To decrypt the message, you need to know both the original matrix, and the key order. The decryption process is simply the reverse of the encryption process.

Also, note that this algorithm does preserve case, meaning that in our earlier example CAB != fAR.

Multithreading

The core algorithm does not change with the addition of multithreading. As of now only encryption and decryption process is multithreaded; and not the other helper functions. The application will detect how many cores your system has available and spawn an appropriate number of threads by default. The idea to allow multithreading is that we want to partition off work for each of the threads we create. We will call the function start_workers() passing in the appropriate work function we wish each newly spawned thread execute. For instance, in our previous example if we want to process the word cab and we can spawn two threads, we could give c to thread α1, and give ab to thread α2. I have dubbed these units of work Chunks, and given them a class to help organize their data. This is an implementation of the map-reduce model.

In short; thread α1 can work on Chunk X, while thread α2 is working on Chunk Y. For small messages this overhead is not worth the effort, but for large messages it helps out immensely. A Chunk hold a couple simple pieces of data:

Chunk X:            Chunk Y:
    text = 'c';         text = 'ab';
    sa = 0;             sa = 1;
    rt;                 rt;

Note that since cab contains an odd number of characters while we have an even number of threads, Chunk Y gets more text to process. sa is the start of alphabet. Think of it as "what key_order do I start with?". This corresponded to the absolute index in the original message. We have to process the Chunks respecting their order in the original message. Otherwise we could end up with garbaled data that we cannot decrypt. In regards to the rt value this is a promise value, which is to be initialized after we complete the work of encrypting our text. For Chunk X, the ct variable will eventually be set to the value of f when its assigned thread completes its work.

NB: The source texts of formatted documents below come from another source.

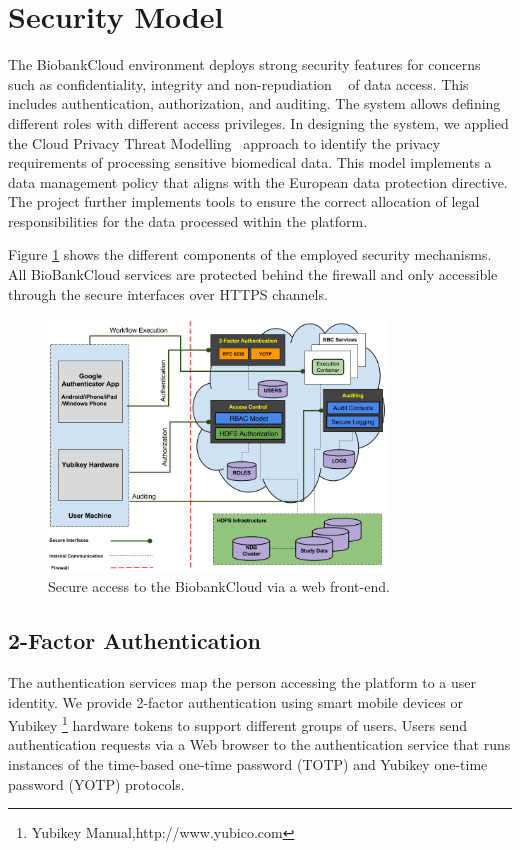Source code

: \section{Security Model}

The BiobankCloud environment deploys strong security features for concerns such as confidentiality, integrity and non-repudiation ~\cite{BBCSEC} of data access. This includes authentication, authorization, and auditing. The system allows defining different roles with different access privileges. In designing the system, we applied the Cloud Privacy Threat Modelling~\cite {CPTM} approach to identify the privacy requirements of processing sensitive biomedical data. This model implements a data management policy that aligns with the European data protection directive. The project further implements tools to ensure the correct allocation of legal responsibilities for the data processed within the platform. 


Figure \ref{fig:security} shows the different components of the employed security mechanisms. All BioBankCloud services are protected behind the firewall and only accessible through the secure interfaces over HTTPS channels.
\vskip-5pt
\begin{figure}[h]
\centering
\includegraphics[width=0.8\textwidth]{./imgs/security.png}
\caption{Secure access to the BiobankCloud via a web front-end.}
\label{fig:security}
\end{figure}
\vskip-5pt
\subsection{2-Factor Authentication}
The authentication services map the person accessing the platform to a user identity. We provide 2-factor authentication using smart mobile devices or Yubikey \footnote {Yubikey Manual,http://www.yubico.com} hardware tokens to support different groups of users. Users send authentication requests via a Web browser to the authentication service that runs instances of the time-based one-time password (TOTP) and Yubikey one-time password (YOTP) protocols.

If we want to get access to all of the Chunks, we can iterate over split_pt. This vector contains smart pointers to each of the created Chunks. Before we can get the resulting ciphertext to give back to the user, we have to make sure that all threads have completed their work. This is where you can see with iterate over each of the threads and make sure to .join() them.

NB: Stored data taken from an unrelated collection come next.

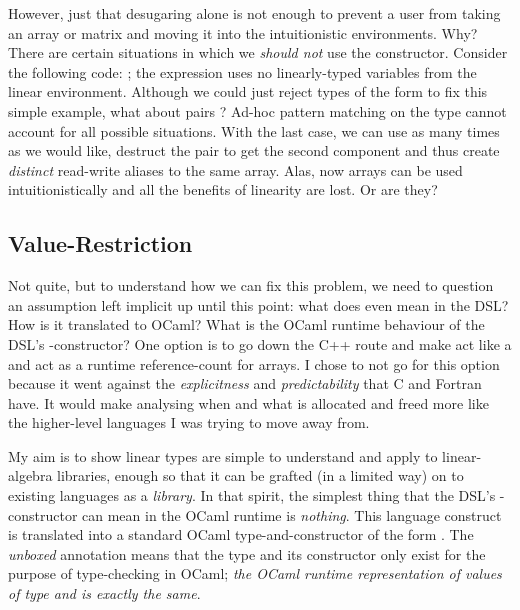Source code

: However, just that desugaring alone is not enough to prevent a user from taking
an array or matrix and moving it into the intuitionistic environments. Why?
There are certain situations in which we \emph{should not} use the 
constructor.  Consider the following code: ; the expression  uses no linearly-typed variables
from the linear environment. Although we could just reject types of the form
 to fix this simple example, what about pairs ?  Ad-hoc pattern matching on the type cannot
account for all possible situations. With the last case, we can use 
as many times as we would like, destruct the pair to get the second component
and thus create \emph{distinct} read-write aliases to the same array.  Alas,
now arrays can be used intuitionistically and all the benefits of linearity are
lost.  Or are they?

\subsection{Value-Restriction}

Not quite, but to understand how we can fix this problem, we need to question
an assumption left implicit up until this point: what does  even
mean in the DSL? How is it translated to OCaml? What is the OCaml runtime
behaviour of the DSL's -constructor? One option is to go down the
C++ route and make  act like a  and act as a
runtime reference-count for arrays. I chose to not go for this option because
it went against the \emph{explicitness} and \emph{predictability} that C and
Fortran have. It would make analysing when and what is allocated and freed more
like the higher-level languages I was trying to move away from.

My aim is to show linear types are simple to understand and apply to
linear-algebra libraries, enough so that it can be grafted (in a limited way)
on to existing languages as a \emph{library}. In that spirit, the simplest
thing that the DSL's -constructor can mean in the OCaml runtime is
\emph{nothing}.  This language construct is translated into a standard OCaml
type-and-constructor of the form .
The \emph{unboxed} annotation means that the type and its constructor only
exist for the purpose of type-checking in OCaml; \emph{the OCaml runtime
representation of values of type  and  is exactly the
same}.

More detail about the Vigenère Cipher can be found here, or here.

TODO

  • remove using namespace std
  • write out to file
  • allow for arg flags in any order
  • use c++11 random_device
  • move stuff to header file
  • add num of threads as arg flag (e.g. -t 4)
  • UTF8 support

License / Disclaimer

BSD 3-clause License Once again, do not use this as a substitute for well exercised standard ciphers (AES256, Serpent, Twofish, etc..) Don't call me if something blows up.